ATHENS — The Delta variant of Covid-19 has increased the percentage of the population that needs to be vaccinated or otherwise immune to stop the virus spreading, Professor of Health Policy at London School of Economics and Social Science Elias Mossialos said in a social media post on Friday.
He said that a 70-75 pct immunity rate – either through vaccination or after infection – will no longer be sufficient and its estimated that this must now increase to more than 82 pct of adults to protect the community. According to Mossialos, those at risk were mainly adults that have not been vaccinated, children (who have also not been vaccinated but have milder symptoms) and some 4-8 pct of people who can become seriously ill due to the Delta variant, in spite of being vaccinated.

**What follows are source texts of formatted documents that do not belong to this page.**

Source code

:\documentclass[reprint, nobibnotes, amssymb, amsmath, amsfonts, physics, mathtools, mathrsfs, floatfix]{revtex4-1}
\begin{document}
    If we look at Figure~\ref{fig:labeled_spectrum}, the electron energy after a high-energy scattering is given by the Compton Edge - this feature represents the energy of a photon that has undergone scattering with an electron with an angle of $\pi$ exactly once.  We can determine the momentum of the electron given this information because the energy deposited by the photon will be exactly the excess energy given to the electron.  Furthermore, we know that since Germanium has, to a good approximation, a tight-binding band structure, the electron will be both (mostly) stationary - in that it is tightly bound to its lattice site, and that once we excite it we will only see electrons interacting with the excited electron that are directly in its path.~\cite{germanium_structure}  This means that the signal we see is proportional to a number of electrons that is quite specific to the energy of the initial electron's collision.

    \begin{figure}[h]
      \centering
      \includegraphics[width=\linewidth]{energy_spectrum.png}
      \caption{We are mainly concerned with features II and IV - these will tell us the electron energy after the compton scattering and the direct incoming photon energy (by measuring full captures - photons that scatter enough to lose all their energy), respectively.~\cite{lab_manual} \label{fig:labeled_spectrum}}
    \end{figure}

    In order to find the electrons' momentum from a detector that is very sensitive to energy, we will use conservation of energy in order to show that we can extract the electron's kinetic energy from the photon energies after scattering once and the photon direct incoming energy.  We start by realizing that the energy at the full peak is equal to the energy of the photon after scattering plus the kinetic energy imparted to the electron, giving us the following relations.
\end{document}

According to Mossialos, the vaccines are less effective against the Delta variant, which causes serious illness in 4-8 pct of vaccinated individuals and milder illness in 12-33 pct. The Delta variant is much more easily transmitted, he added, but the data so far do not indicate that it's more lethal.
Asked why the number of cases has increased in countries like the UK and Israel, where significant numbers have been vaccinated, Mossialos said that vaccination rates in both countries remained below 60 pct of over-16s. Adding the 10-15 pct of those that have immunity because they have already had Covid raises this to 70-75 pct with immunity but this appears to be insufficient to control the Delta mutation.
While the UK was the country with the most new cases, he pointed out, it had the smallest number of serious cases, which meant that vaccines work.